Bug 16925 - segfault / ASAN error on call to sort()
Summary: segfault / ASAN error on call to sort()
Status: CLOSED FIXED
Alias: None
Product: R
Classification: Unclassified
Component: Low-level (show other bugs)
Version: R 3.3.*
Hardware: All OS X El Capitan
: P5 major
Assignee: R-core
URL:
Depends on:
Blocks:
 
Reported: 2016-05-27 18:40 UTC by Kevin Ushey
Modified: 2016-10-10 15:42 UTC (History)
1 user (show)

See Also:


Attachments

Note You need to log in before you can comment on or make changes to this bug.
Description Kevin Ushey 2016-05-27 18:40:44 UTC
I see an ASAN error when calling `sort()` with a version of R-devel built from sources on OS X, using clang-3.8 + the associated UBSAN / ASAN sanitizers.

Given the code:

    data <- c(2147483645L, 2147483646L, 2147483647L, 2147483644L)
    sort(data, decreasing = TRUE, method = "radix")

I see:

> data <- c(2147483645L, 2147483646L, 2147483647L, 2147483644L)
> sort(data, decreasing = TRUE, method = "radix")
radixsort.c:238:43: runtime error: signed integer overflow: 2147483647 + 1 cannot be represented in type 'int'
SUMMARY: AddressSanitizer: undefined-behavior radixsort.c:238:43 in
radixsort.c:276:17: runtime error: signed integer overflow: -2147483648 + -2147483645 cannot be represented in type 'int'
SUMMARY: AddressSanitizer: undefined-behavior radixsort.c:276:17 in
radixsort.c:295:10: runtime error: signed integer overflow: -2147483648 + -2147483644 cannot be represented in type 'int'
SUMMARY: AddressSanitizer: undefined-behavior radixsort.c:295:10 in
[1] 2147483647 2147483646 2147483645 2147483644
>

This manifests as a segfault on some versions of R built from source on OS X; for example, those distributed through Homebrew. (See e.g. https://github.com/rstudio/shiny/issues/1200#issuecomment-222208173 for an example in the wild)

Relevant compilation flags:

CC = clang-3.8 -std=gnu99 -fsanitize=address,undefined -fno-omit-frame-pointer -fno-sanitize=float-divide-by-zero
CFLAGS = -g -Wall -pedantic $(LTO)

---

> sessionInfo()
R Under development (unstable) (2016-03-17 r70572)
Platform: x86_64-apple-darwin15.4.0 (64-bit)
Running under: OS X 10.11.5 (El Capitan)

For reference, R was configured with these flags (from Makeconf):

# configure  '--with-blas=-L/usr/local/opt/openblas/lib -lopenblas' '--with-lapack=-L/usr/local/opt/lapack/lib -llapack' '--with-cairo' '--disable-R-framework' '--enable-R-shlib' '--with-readline' '--enable-R-profiling' '--enable-memory-profiling' '--with-valgrind-instrumentation=2' '--without-internal-tzcode' '--prefix=/Users/kevin/r/r-devel-sanitizers' 'PKG_CONFIG_PATH=/opt/X11/lib/pkgconfig'
Comment 1 Michael Lawrence 2016-05-27 19:39:11 UTC
Thanks for the report.
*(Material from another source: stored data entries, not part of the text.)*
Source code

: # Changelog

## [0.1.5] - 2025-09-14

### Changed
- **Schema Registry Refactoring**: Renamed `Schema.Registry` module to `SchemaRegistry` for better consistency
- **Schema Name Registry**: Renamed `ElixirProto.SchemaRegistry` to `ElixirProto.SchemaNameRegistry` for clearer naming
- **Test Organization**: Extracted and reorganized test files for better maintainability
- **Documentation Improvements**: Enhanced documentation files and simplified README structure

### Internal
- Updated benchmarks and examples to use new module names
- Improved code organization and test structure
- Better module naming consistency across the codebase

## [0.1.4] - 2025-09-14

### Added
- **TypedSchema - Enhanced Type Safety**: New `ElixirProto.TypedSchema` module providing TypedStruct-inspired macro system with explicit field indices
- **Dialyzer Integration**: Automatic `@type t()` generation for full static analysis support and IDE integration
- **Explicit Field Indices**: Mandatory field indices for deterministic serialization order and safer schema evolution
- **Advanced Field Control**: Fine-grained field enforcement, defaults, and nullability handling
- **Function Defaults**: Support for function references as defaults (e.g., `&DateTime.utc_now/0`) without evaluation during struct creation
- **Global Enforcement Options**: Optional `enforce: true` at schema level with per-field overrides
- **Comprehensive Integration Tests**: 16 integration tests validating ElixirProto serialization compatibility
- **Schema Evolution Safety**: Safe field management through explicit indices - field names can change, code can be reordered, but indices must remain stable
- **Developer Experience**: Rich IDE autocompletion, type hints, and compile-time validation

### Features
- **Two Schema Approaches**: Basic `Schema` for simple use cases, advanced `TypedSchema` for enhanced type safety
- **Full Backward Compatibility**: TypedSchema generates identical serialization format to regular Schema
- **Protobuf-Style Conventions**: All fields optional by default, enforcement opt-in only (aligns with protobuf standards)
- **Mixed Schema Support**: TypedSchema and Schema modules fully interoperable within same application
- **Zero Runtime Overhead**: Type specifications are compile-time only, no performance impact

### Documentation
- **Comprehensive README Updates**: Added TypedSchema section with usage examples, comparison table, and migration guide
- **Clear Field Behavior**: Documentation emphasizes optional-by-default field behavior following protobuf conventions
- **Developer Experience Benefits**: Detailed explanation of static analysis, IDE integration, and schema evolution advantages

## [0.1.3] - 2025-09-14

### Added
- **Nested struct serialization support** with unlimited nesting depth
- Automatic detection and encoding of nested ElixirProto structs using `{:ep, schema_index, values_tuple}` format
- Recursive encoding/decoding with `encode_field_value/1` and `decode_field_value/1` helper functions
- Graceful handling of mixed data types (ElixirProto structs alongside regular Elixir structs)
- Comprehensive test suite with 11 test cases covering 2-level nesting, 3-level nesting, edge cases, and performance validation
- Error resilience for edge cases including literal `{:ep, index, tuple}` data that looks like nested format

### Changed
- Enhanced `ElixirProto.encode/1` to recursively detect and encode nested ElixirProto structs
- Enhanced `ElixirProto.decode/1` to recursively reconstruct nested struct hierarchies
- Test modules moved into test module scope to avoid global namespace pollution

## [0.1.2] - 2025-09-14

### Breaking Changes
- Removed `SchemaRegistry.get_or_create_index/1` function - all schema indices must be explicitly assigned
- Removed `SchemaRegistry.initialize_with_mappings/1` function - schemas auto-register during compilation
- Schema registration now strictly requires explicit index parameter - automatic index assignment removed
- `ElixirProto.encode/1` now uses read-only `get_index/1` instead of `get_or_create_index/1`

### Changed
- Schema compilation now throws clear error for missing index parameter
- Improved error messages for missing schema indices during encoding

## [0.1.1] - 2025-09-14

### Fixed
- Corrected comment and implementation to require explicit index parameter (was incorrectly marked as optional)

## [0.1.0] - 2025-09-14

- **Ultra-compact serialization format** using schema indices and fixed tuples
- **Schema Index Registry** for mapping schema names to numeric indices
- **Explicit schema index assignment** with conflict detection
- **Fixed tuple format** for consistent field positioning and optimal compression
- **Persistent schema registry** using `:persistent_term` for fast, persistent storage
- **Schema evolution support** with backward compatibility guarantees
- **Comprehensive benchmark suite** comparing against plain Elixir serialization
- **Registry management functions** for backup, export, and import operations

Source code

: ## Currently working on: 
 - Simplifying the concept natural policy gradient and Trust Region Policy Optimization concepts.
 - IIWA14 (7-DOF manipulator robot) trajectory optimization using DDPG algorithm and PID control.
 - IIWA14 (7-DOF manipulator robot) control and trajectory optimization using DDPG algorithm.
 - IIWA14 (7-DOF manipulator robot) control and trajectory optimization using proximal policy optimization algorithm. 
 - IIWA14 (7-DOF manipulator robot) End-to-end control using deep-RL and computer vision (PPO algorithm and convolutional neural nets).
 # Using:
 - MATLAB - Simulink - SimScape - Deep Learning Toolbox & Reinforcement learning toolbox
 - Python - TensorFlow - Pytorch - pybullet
Yes, there is a bug when decreasing=TRUE, na.last=TRUE and the vector contains max integer. The easiest thing would be to add a check that falls back to the general radix sort, instead of the count sort shortcut. Another option is to defer the guilty addition inside of a loop, which might slow things down in general. I've alerted Matt Dowle to the issue, as I am interested in his opinion.
Comment 2 Michael Lawrence 2016-05-28 04:48:08 UTC
Matt has fixed data.table (thanks!), and I have ported his patch to base R. Will commit soon.
Comment 3 Suharto Anggono 2016-10-10 15:42:58 UTC
Currently, the fix is in R devel only, not in R patched.